Modelling microbial public good
Can mathematics model the evolution of altruistic microbes that make molecules benefiting other bugs? Some microorganisms secrete factors that benefit, not just themselves, but their neighbours too. And mathematician, Benjamin Allen has been developing a way to model how this comes about...
Benjamin - So, we've been looking at cooperation in microbes, and this happens a lot in nature. One of the main ways that microbes cooperate is by releasing chemicals that are useful to others. In a colony of cells, one cell or more has to produce some useful chemical and then that benefit is shared by other cells. So, one example of this is yeast cells, when they are out of their preferred nutrient, glucose. They can produce an enzyme that breaks down more complex sugars into glucose. These digested sugars then, they don't go the cell that makes the enzyme, but they're shared kind of throughout the colony.

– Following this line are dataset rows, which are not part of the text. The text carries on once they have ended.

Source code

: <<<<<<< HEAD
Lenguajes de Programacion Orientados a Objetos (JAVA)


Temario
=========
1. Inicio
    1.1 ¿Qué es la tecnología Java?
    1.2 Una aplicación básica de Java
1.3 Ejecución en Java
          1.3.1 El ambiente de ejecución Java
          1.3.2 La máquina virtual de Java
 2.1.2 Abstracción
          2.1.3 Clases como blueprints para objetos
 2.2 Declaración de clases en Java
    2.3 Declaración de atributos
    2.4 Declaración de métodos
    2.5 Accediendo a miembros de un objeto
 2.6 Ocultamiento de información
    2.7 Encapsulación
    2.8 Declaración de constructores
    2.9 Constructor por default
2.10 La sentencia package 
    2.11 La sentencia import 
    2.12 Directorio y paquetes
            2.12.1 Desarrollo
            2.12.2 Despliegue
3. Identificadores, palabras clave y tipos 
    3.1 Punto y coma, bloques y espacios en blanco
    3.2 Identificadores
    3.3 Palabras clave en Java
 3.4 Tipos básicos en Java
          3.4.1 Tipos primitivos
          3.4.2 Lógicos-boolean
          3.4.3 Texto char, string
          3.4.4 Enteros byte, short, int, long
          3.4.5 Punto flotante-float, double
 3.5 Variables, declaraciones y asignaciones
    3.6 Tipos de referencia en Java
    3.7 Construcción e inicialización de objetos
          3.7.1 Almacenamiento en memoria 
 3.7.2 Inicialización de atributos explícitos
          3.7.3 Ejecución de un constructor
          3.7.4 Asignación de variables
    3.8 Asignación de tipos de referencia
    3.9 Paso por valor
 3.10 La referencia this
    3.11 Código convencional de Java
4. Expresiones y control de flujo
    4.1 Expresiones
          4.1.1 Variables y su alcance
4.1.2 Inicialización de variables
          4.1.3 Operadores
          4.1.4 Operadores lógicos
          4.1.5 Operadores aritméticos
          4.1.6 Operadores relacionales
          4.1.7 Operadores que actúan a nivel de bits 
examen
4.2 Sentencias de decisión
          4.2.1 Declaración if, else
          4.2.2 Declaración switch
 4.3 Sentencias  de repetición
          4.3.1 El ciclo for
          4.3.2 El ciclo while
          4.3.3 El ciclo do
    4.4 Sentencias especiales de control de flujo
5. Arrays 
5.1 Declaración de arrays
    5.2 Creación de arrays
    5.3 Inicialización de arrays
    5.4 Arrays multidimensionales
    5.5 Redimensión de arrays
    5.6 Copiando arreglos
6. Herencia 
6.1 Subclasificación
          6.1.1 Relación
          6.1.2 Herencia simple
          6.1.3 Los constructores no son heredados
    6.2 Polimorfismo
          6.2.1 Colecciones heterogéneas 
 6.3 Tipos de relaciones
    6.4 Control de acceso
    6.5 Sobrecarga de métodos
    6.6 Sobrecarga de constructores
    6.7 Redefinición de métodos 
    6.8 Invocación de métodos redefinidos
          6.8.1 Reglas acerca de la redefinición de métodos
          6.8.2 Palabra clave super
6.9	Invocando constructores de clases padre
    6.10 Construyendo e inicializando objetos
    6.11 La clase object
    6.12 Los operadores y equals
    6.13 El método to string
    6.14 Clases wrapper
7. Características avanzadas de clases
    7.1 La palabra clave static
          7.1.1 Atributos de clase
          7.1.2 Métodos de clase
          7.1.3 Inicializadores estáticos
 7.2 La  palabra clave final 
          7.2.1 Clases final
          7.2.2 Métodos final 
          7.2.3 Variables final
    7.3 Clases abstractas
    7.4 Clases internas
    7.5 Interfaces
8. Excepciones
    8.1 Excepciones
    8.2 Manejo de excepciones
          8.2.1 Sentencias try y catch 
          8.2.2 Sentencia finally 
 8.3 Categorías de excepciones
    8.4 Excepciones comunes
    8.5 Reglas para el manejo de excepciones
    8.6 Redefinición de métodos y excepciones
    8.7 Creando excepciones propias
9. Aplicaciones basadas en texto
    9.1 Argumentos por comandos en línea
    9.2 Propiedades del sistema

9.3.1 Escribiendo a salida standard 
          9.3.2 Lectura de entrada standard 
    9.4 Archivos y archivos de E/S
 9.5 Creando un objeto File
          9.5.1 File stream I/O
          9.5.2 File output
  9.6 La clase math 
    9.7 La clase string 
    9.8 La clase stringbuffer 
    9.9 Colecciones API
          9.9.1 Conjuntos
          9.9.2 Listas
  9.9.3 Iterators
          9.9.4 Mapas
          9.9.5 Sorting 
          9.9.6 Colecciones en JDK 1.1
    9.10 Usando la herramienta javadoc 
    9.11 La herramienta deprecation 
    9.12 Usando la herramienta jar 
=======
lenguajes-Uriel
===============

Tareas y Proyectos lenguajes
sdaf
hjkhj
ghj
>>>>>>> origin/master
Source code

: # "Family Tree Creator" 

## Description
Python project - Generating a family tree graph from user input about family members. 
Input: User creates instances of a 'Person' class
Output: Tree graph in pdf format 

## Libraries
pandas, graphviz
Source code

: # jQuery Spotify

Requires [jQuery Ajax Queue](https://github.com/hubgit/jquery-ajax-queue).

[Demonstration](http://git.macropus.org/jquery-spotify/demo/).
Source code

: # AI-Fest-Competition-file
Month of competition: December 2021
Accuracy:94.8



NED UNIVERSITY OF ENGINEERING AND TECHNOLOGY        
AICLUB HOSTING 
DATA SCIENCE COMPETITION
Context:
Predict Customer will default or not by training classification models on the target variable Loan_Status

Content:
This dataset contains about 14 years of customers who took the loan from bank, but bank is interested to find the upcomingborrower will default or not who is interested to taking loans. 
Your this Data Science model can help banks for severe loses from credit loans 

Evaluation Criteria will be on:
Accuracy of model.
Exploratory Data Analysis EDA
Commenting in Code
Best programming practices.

Chris - So in other words, that one cell that makes, I think it's called invitase isn't it, the enzyme. That goes into the media that all the cells are growing in. So, it's sort of, one cell pays to make that molecular machine, all of the cells benefit from the fact that it's chopping up other sugars to make things available for everybody.
Benjamin - Yes, that's exactly right.
Chris - So, what's the big unknown then?
Benjamin - Well, so this is a form of costly cooperation and the question is how does this behaviour evolve? So, if we think of survival of the fittest, you would think that the cell that produces this enzyme is at a disadvantage because it is doing all the work to produce this and then other cells get to reap the benefit.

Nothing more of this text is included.